What’s easier for 21st century believers to absorb is that we really are called to be like God. God is love, and love is fueled by empathy for others. What better way for such a God to teach his creatures a lesson about what it is to be like Him than to participate in some role reversal? Hence, God became man so that man could better learn to be like God. Through the teachings of Jesus Christ (the new Adam), humanity is called to discard the selfish motives Eve’s tempter promoted and adopt the unconditional love from which and for which we were created.
This Sunday’s mass readings call us to believe in that version of God, and to avoid being our all-too-human ideal who jealously clings to power—and whose belief in self-justification Adam and Eve exemplify. That belief system is the curse of our own fallen nature. An Old Testament reading from Leviticus (Lv 19:1-2, 17-18) presages a key teaching from Jesus, and it comes from God the Father via Moses:
The LORD said to Moses, “Speak to the whole Israelite community and tell them: ‘Be holy, for I, the LORD, your God, am holy.’”

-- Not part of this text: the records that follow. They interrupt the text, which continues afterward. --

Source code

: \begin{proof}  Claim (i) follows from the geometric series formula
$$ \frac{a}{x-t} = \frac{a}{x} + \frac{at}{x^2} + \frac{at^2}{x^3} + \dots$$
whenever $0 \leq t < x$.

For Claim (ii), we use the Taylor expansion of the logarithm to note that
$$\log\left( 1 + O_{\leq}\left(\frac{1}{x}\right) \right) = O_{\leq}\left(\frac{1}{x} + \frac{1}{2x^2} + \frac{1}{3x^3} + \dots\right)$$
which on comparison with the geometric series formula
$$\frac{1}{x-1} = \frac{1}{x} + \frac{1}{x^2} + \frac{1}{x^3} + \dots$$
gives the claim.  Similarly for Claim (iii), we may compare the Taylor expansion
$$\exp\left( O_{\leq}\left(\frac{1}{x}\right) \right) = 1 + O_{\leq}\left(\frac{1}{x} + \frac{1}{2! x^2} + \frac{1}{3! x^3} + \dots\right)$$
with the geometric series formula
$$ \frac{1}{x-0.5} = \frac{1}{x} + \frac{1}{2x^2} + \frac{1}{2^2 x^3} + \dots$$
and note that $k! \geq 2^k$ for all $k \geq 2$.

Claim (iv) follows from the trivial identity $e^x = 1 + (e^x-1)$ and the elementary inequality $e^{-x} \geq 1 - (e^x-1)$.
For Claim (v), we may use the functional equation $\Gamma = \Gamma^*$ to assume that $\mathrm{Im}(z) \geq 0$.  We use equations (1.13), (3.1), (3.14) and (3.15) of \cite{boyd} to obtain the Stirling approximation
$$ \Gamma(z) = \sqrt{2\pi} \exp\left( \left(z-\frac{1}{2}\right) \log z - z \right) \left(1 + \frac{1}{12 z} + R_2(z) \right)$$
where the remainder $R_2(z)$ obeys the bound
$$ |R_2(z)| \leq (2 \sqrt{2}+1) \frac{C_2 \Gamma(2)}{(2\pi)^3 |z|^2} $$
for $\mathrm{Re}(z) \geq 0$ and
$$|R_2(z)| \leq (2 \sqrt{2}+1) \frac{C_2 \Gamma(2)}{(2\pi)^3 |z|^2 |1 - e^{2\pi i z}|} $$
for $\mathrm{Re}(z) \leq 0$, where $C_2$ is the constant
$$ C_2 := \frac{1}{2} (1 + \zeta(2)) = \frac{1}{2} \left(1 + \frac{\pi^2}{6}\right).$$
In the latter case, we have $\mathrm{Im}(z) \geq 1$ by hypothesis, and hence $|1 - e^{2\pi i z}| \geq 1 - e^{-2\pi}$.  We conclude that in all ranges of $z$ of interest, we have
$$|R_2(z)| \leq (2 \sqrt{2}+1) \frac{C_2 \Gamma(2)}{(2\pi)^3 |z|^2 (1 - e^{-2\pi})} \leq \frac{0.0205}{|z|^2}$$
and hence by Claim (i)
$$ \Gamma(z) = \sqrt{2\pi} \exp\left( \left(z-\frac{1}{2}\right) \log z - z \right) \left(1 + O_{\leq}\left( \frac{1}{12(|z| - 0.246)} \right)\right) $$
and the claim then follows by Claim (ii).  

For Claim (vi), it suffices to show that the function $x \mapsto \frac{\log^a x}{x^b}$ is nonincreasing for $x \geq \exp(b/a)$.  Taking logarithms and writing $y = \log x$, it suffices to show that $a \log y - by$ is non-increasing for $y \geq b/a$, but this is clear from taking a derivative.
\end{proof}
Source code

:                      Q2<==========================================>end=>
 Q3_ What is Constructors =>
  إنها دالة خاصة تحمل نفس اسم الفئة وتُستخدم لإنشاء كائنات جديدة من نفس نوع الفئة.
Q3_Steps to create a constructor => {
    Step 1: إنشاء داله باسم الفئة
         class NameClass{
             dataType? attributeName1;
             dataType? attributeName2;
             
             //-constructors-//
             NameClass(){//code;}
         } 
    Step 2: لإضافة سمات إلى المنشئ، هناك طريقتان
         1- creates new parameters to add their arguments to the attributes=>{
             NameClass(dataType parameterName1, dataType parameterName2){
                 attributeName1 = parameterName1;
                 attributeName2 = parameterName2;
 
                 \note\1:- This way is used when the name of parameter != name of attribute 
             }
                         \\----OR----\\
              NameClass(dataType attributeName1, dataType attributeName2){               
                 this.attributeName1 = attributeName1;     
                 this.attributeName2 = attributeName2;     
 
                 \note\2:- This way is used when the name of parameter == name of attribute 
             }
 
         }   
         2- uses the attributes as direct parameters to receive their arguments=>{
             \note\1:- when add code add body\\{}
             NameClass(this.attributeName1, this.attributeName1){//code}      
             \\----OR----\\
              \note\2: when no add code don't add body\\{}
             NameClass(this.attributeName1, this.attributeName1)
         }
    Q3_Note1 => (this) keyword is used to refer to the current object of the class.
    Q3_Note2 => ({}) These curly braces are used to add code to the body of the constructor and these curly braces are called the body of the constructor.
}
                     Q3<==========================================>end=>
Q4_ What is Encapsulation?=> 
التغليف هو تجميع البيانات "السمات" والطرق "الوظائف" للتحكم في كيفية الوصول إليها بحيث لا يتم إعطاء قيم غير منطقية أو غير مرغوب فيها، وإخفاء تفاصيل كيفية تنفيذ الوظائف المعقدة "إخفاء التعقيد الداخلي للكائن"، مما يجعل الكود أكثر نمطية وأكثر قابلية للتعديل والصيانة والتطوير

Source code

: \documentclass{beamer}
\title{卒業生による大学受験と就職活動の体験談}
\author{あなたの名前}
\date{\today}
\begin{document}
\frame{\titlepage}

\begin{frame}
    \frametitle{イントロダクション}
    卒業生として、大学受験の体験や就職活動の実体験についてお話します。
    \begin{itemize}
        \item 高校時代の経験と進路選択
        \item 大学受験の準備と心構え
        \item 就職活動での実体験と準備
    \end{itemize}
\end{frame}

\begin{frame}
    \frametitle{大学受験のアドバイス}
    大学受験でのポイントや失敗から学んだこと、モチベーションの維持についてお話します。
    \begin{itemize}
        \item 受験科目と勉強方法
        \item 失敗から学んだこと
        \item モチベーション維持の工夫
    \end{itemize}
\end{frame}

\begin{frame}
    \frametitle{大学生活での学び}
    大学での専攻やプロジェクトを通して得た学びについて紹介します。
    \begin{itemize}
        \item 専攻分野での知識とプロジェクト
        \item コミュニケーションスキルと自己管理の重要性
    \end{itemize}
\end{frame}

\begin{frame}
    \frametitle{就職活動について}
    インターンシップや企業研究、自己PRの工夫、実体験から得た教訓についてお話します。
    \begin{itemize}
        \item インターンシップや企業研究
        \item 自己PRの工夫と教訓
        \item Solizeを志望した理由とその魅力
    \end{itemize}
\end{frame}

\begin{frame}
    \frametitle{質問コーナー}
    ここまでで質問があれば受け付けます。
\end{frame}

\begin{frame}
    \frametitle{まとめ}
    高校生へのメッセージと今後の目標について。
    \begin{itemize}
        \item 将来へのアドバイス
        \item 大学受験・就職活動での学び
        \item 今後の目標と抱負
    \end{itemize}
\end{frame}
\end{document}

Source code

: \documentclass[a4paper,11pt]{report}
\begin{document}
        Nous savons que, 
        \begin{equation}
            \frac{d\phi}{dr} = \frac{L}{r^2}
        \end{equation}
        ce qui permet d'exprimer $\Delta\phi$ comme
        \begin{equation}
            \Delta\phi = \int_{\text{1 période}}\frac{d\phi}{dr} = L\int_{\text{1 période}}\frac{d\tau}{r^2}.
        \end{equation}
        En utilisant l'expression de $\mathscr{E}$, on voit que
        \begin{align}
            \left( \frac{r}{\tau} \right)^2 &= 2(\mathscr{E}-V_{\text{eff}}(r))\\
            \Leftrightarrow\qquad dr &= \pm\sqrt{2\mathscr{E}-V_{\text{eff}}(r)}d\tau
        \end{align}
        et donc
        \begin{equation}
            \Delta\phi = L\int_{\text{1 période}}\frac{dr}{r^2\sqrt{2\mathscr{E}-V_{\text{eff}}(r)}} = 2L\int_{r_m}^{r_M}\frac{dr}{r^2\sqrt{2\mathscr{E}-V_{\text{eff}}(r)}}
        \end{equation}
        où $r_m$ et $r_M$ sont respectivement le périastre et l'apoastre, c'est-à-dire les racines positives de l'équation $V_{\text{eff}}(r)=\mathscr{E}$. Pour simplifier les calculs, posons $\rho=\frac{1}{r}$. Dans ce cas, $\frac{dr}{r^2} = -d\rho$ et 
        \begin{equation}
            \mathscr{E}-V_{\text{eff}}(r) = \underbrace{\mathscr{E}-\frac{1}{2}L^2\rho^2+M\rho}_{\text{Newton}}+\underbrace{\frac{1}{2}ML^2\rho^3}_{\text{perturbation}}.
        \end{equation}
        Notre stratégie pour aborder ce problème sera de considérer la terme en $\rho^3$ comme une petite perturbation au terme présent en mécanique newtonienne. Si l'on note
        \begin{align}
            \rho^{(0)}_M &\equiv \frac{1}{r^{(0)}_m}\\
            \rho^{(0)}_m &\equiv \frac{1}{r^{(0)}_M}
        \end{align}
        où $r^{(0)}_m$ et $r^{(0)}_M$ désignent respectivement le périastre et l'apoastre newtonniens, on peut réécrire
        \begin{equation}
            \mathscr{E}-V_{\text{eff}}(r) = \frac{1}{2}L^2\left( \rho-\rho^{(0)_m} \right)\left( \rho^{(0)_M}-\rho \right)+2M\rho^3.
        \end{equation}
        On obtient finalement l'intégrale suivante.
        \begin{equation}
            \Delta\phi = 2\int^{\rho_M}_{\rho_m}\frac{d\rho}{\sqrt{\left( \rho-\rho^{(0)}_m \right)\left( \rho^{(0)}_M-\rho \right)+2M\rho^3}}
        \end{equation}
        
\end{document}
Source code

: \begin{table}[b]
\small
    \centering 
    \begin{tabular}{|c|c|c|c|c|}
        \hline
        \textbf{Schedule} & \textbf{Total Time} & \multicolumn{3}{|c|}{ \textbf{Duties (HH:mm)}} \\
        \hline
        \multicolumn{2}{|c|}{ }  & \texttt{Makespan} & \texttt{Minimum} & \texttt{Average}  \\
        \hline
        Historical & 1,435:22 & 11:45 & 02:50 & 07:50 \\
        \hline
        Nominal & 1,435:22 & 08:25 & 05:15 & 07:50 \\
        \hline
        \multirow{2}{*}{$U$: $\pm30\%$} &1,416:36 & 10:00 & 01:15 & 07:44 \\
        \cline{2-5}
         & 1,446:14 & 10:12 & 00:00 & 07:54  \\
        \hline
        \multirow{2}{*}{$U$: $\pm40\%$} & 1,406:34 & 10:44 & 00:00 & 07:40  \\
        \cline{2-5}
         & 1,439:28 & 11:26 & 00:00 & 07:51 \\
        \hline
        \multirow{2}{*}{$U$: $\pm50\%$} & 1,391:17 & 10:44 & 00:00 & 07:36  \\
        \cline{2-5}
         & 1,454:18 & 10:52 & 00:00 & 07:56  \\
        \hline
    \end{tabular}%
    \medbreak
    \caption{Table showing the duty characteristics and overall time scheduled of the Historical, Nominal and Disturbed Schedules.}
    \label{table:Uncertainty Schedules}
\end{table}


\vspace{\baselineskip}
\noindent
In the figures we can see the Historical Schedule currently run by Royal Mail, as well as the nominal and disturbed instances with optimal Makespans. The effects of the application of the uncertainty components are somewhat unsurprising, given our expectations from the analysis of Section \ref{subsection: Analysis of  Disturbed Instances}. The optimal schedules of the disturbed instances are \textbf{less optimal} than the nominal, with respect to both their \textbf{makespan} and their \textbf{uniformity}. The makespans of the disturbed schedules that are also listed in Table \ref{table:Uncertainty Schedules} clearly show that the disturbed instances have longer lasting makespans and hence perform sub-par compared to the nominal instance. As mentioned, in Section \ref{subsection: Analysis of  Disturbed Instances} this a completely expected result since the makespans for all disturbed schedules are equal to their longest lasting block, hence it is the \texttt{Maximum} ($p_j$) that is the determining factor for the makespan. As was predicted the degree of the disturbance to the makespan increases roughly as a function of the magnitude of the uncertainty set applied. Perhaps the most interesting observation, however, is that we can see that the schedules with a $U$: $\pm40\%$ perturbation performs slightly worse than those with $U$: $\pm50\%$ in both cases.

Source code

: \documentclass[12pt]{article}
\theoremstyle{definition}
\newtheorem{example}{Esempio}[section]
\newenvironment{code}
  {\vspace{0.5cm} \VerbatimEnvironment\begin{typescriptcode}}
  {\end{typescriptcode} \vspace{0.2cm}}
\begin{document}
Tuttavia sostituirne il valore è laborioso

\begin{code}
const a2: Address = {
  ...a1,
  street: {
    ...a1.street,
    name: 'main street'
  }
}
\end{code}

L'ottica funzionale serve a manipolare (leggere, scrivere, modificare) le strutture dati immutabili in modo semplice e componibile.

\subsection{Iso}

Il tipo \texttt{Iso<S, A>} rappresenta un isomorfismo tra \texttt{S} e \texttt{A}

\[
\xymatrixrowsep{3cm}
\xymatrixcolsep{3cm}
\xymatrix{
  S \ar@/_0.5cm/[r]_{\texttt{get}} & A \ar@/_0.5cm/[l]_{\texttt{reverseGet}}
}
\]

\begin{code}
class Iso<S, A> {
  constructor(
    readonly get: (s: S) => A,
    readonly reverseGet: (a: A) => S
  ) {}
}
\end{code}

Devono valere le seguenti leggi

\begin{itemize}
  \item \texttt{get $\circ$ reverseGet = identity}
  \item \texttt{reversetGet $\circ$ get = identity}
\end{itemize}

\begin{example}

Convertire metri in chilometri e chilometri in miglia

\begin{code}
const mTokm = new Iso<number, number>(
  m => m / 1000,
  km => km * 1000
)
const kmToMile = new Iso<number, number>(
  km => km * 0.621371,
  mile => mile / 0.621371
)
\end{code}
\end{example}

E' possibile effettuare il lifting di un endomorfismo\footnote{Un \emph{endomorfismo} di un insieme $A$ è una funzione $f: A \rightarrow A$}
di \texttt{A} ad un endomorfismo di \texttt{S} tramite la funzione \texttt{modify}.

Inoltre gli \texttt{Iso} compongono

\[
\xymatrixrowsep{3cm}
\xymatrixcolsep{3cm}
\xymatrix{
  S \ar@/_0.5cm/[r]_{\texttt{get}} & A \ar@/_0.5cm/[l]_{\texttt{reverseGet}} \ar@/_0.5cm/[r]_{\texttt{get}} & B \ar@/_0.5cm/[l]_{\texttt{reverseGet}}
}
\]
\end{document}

In our second reading, Paul reminds the Corinthians of a similar teaching from Jesus (1 Cor 3:16-23):
Do you not know that you are the temple of God, and that the Spirit of God dwells in you? If anyone destroys God’s temple, God will destroy that person; for the temple of God, which you are, is holy.
Our society’s culture of death and the belief that we own rather than lease the vehicles which our souls drive presents the church with many moral dilemmas about the nature of life. But it is Jesus himself—God incarnate—who picks the juiciest, biggest piece of spiritual fruit off of Eden’s tree of knowledge and serves it up to us on a silver platter via Matthew’s gospel (Mt 5:38-48) so that we may become more like him in our dealings with each other:
If you love those who love you, what recompense will you have? Do not the tax collectors do the same? And if you greet your brothers only, what is unusual about that? Do not the pagans do the same? So be perfect, just as your heavenly Father is perfect.”
For 2,000 years humanity has been trying to sink its teeth into the fresh fruit offered by the new Adam, but Eve’s old tempter keeps diverting us toward a poisoned orchard where enmity and self-justification thrive. If we can harvest the new Eden’s spiritual fruit, the feast of a lifetime awaits.